Because msh is a shell command, it is limited to the originating session. Therefore, you should not reference MaxL scripts that contain new login statements.
Error Checking and Branching
IfError instructs the MaxL Shell to respond to an error in the previous statement by skipping subsequent statements, up to a certain location in the script that is defined by a label name.

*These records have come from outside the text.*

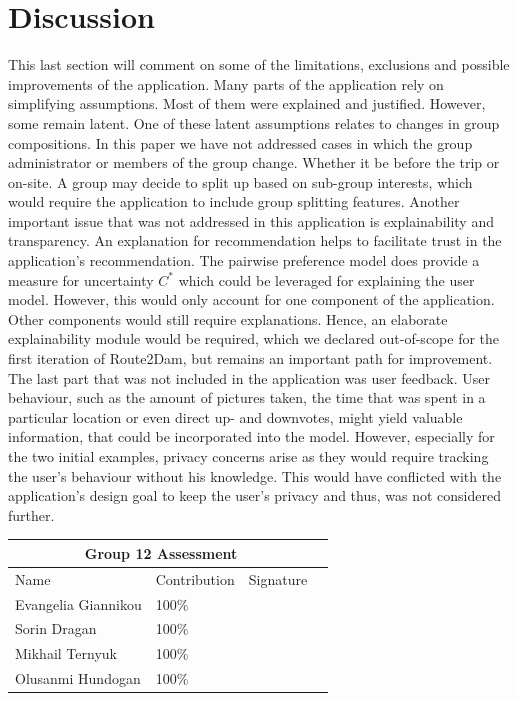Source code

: \documentclass[11pt,a4paper,oneside]{article}
\begin{document}
\section{Discussion}
This last section will comment on some of the limitations, exclusions and possible improvements of the application. Many parts of the application rely on simplifying assumptions. Most of them were explained and justified. However, some remain latent. One of these latent assumptions relates to changes in group compositions. In this paper we have not addressed cases in which the group administrator or members of the group change. Whether it be before the trip or on-site. A group may decide to split up based on sub-group interests, which would require the application to include group splitting features. Another important issue that was not addressed in this application is explainability and transparency. An explanation for recommendation helps to facilitate trust in the application's recommendation. The pairwise preference model does provide a measure for uncertainty $C^*$ which could be leveraged for explaining the user model. However, this would only account for one component of the application. Other components would still require explanations. Hence, an elaborate explainability module would be required, which we declared out-of-scope for the first iteration of Route2Dam, but remains an important path for improvement. The last part that was not included in the application was user feedback. User behaviour, such as the amount of pictures taken, the time that was spent in a particular location or even direct up- and downvotes, might yield valuable information, that could be incorporated into the model. However, especially for the two initial examples, privacy concerns arise as they would require tracking the user's behaviour without his knowledge. This would have conflicted with the application's design goal to keep the user's privacy and thus, was not considered further. 

\clearpage 
\printbibliography

\clearpage
\Large
\begin{tabularx}{\textwidth}{|X|X|X|X|}
\hline
\multicolumn{3}{|c|}{Group 12 Assessment}    \\ \hline
Name                & Contribution & Signature \\ \hline
\hline
Evangelia Giannikou & 100\%        &           \\ \hline
Sorin Dragan        & 100\%        &           \\ \hline
Mikhail Ternyuk     & 100\%        &           \\ \hline
Olusanmi Hundogan   & 100\%        &           \\ \hline
\end{tabularx}
\end{document}
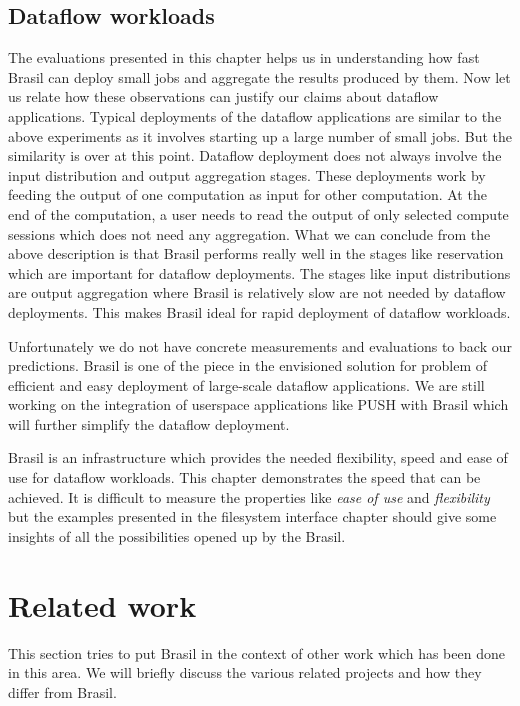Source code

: \documentclass[conference]{sig-alternate}
\begin{document}
\subsection{Dataflow workloads}
The evaluations presented in this chapter helps us in understanding how fast
Brasil can deploy small jobs and aggregate the results produced by them.  Now
let us relate how these observations can justify our claims about dataflow
applications. Typical deployments of the dataflow applications are similar to
the above experiments as it involves starting up a large number of small jobs.
But the similarity is over at this point. Dataflow deployment does not always
involve the input distribution and output aggregation stages.  These deployments
work by feeding the output of one computation as input for other computation. 
At the end of the computation, a user needs to read the output of only selected
compute sessions which does not need any aggregation.  What we can conclude from
the above description is that Brasil performs really well in the stages like
reservation which are important for dataflow deployments.  The stages like input
distributions are output aggregation where Brasil is relatively slow are not
needed by dataflow deployments.  This makes Brasil ideal for rapid deployment of
dataflow workloads.

Unfortunately we do not have concrete measurements and evaluations to back our
predictions.  Brasil is one of the piece in the envisioned solution for problem
of efficient and easy deployment of large-scale dataflow applications.   We are
still working on the integration of userspace applications like
PUSH\cite{PODC:Push} with Brasil which will further simplify the dataflow
deployment.


Brasil is an infrastructure which provides the needed flexibility, speed and 
ease of use for dataflow workloads.  This chapter demonstrates the speed that
can be achieved.  It is difficult to measure the properties like \textit{ease of
use} and \textit{flexibility} but the examples presented in the filesystem
interface chapter should give some insights of all the possibilities opened up
by the Brasil.


\section{Related work}


This section tries to put Brasil in the context of other work which 
has been done in this area.  We will briefly discuss the various related
projects and how they differ from Brasil.
\end{document}
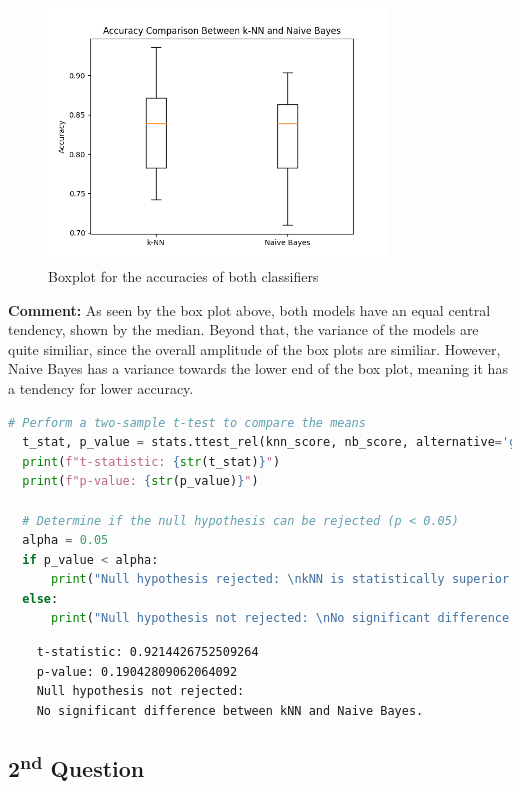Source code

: \documentclass{article}
\begin{document}
  \begin{figure}[H]
    \centering
    \includegraphics[width=0.8\textwidth]{images/boxplot.png}
    \caption{Boxplot for the accuracies of both classifiers}
    \label{fig:boxplot}
  \end{figure}

  \textbf{Comment:}
  As seen by the box plot above, both models have an equal central tendency, shown by the median. Beyond that, the variance of the models are quite similiar, since the overall amplitude of the box plots are similiar. However, Naive Bayes has a variance towards the lower end of the box plot, meaning it has a tendency for lower accuracy.

  \begin{lstlisting}[language=Python]
    # Perform a two-sample t-test to compare the means
  t_stat, p_value = stats.ttest_rel(knn_score, nb_score, alternative='greater')
  print(f"t-statistic: {str(t_stat)}")
  print(f"p-value: {str(p_value)}")

  # Determine if the null hypothesis can be rejected (p < 0.05)
  alpha = 0.05
  if p_value < alpha:
      print("Null hypothesis rejected: \nkNN is statistically superior to Naive Bayes.")
  else:
      print("Null hypothesis not rejected: \nNo significant difference between kNN and Naive Bayes.")
  \end{lstlisting}

  \begin{lstlisting}
    t-statistic: 0.9214426752509264
    p-value: 0.19042809062064092
    Null hypothesis not rejected: 
    No significant difference between kNN and Naive Bayes.
  \end{lstlisting}




\subsection*{2\textsuperscript{nd} Question}
\end{document}
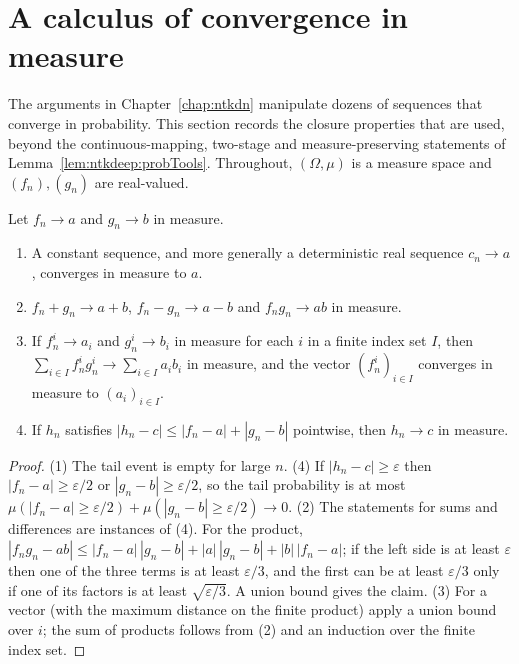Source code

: \section{A calculus of convergence in measure}\label{sec:ntkcond:mconv}

The arguments in Chapter~\ref{chap:ntkdn} manipulate dozens of sequences that converge in probability. This section records the closure properties that are used, beyond the continuous-mapping, two-stage and measure-preserving statements of Lemma~\ref{lem:ntkdeep:probTools}. Throughout, $(\Omega,\mu)$ is a measure space and $(f_n),(g_n)$ are real-valued.

\begin{lemma}\label{lem:ntkcond:mconvAlgebra}
  \leanok
Let $f_n\to a$ and $g_n\to b$ in measure.
\begin{enumerate}
  \item A constant sequence, and more generally a deterministic real sequence $c_n\to a$, converges in measure to $a$.
  \item $f_n+g_n\to a+b$, $f_n-g_n\to a-b$ and $f_ng_n\to ab$ in measure.
  \item If $f^i_n\to a_i$ and $g^i_n\to b_i$ in measure for each $i$ in a finite index set $I$, then $\sum_{i\in I}f^i_ng^i_n\to\sum_{i\in I}a_ib_i$ in measure, and the vector $(f^i_n)_{i\in I}$ converges in measure to $(a_i)_{i\in I}$.
  \item If $h_n$ satisfies $|h_n-c|\le|f_n-a|+|g_n-b|$ pointwise, then $h_n\to c$ in measure.
\end{enumerate}
\end{lemma}

\begin{proof}
  \leanok
(1) The tail event is empty for large $n$. (4) If $|h_n-c|\ge\varepsilon$ then $|f_n-a|\ge\varepsilon/2$ or $|g_n-b|\ge\varepsilon/2$, so the tail probability is at most $\mu(|f_n-a|\ge\varepsilon/2)+\mu(|g_n-b|\ge\varepsilon/2)\to0$. (2) The statements for sums and differences are instances of (4). For the product, $|f_ng_n-ab|\le|f_n-a|\,|g_n-b|+|a|\,|g_n-b|+|b|\,|f_n-a|$; if the left side is at least $\varepsilon$ then one of the three terms is at least $\varepsilon/3$, and the first can be at least $\varepsilon/3$ only if one of its factors is at least $\sqrt{\varepsilon/3}$. A union bound gives the claim. (3) For a vector (with the maximum distance on the finite product) apply a union bound over $i$; the sum of products follows from (2) and an induction over the finite index set.
\end{proof}

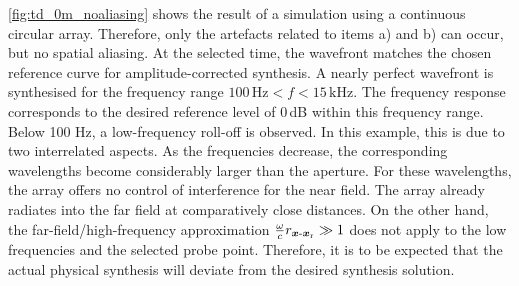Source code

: \myfig\ref{fig:td_0m_noaliasing} shows the result of a simulation using a
continuous circular array.
%
Therefore, only the artefacts related to items a) and b) can occur,
but no spatial aliasing.
%
At the selected time, the wavefront matches the chosen
reference curve for amplitude-corrected synthesis.
%
A nearly perfect wavefront is synthesised for the frequency
range $100\,\text{Hz} < f < 15\,\text{kHz}$.
%
%
The frequency response corresponds to the desired reference level of $0$\,dB
within this frequency range.
%
Below 100 Hz, a low-frequency roll-off is observed.
%
In this example, this is due to two interrelated aspects.
%
As the frequencies decrease, the corresponding wavelengths become considerably
larger than the aperture.
%
For these wavelengths, the array offers no control of interference
for the near field.
The array already radiates into the far field at comparatively close distances.
%
On the other hand, the far-field/high-frequency approximation
$\wc r_{\xs\text{-}\xr} \gg 1$ does not apply to the low frequencies
and the selected probe point.
%
Therefore, it is to be expected that the actual physical synthesis will
deviate from the desired synthesis solution.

IfError checks the presence of errors only in the precedent statement. IfError checks for:
-
Errors in MaxL statement execution
-
Errors in MaxL Shell command execution, including:
-
Errors in
spool on/off
, such as permission errors -
Errors in
set column_width
, such as invalid widths -
Errors in script nesting, such as permission errors or nonexistent include files
-
Goto forces the MaxL Shell to branch to a certain location in the script defined by a label name; goto is not dependent on the occurence of an error.
Syntax
iferror LABELNAME
goto LABELNAME
define label LABELNAME
Example: Iferror (MaxL)
The following example script contains a dimension build statement and a data load statement. If the dimension build fails, the data load is skipped.
login $1 $2;
import database sample.basic dimensions
from data_file 'C:\\data\\dimensions.txt'
using rules_file 'C:\\\\data\\rulesfile.rul'
on error append to 'C:\\\\logs\\dimbuild.log';
iferror 'dimbuildFailed';
import database sample.basic data from data_file
"$ARBORPATH\\app\\sample\\basic\\calcdat.txt"
on error abort;
define label 'dimbuildFailed';
exit;
Example: Iferror (MaxL Shell)
The following example script tests various errors including MaxL Shell errors, and demonstrates how you can set the exit status variable to a nonzero argument to return an exit status to the MaxL Shell.
### Begin Script ###
login $1 $2;
echo "Testing syntactic errors...";
spool on to spool.out;
set timestamp on;
iferror 'End';
msh "doesnotexistlerr.mxl";
iferror 'FileDoesNotExistError';
echo "Script completed successfully...";
spool off;
logout;
exit 0;
define label 'FileDoesNotExistError';
echo "Error detected: Script file does not exist";
spool off;
logout;
exit 1;
define label 'ShellError';
echo ' Shell error detected...';
spool off;
logout;
exit 2;
define label 'End';
echo ' Syntax error detected...';
spool off;
logout;
exit 3;
### End Script ###
Example: Goto
The following example script contains a dimension build statement and a data load statement. Goto is used to skip the data load.
login $1 $2;
import database sample.basic dimensions
from data_file 'C:\\data\\dimensions.txt'
using rules_file 'C:\\\\data\\rulesfile.rul'
on error append to 'C:\\\\logs\\dimbuild.log';
goto 'Finished';
import database sample.basic data from data_file
"$ARBORPATH\\app\\sample\\basic\\calcdat.txt"
on error abort;
define label 'Finished';
exit;
Notes
The MaxL Shell will skip forward in the script to LABELNAME but not backwards.
Version
To see which version of MaxL you are using, type version.
Example
version;
Logout
Log out from Essbase without exiting the interactive MaxL Shell.
Example
logout;
Exit
Exit from the MAXL
> prompt after using interactive mode. You can optionally set the exit status variable to a non zero argument to return an exit status to the parent shell.
Note:
It is not necessary to exit at the end of MaxL script files or stream-oriented input (using the -i switch).
Example
exit 10;
Closes the MaxL Shell window or terminal with a return status of 10. You can use this in combination with IfError to return a non zero error status to the parent shell.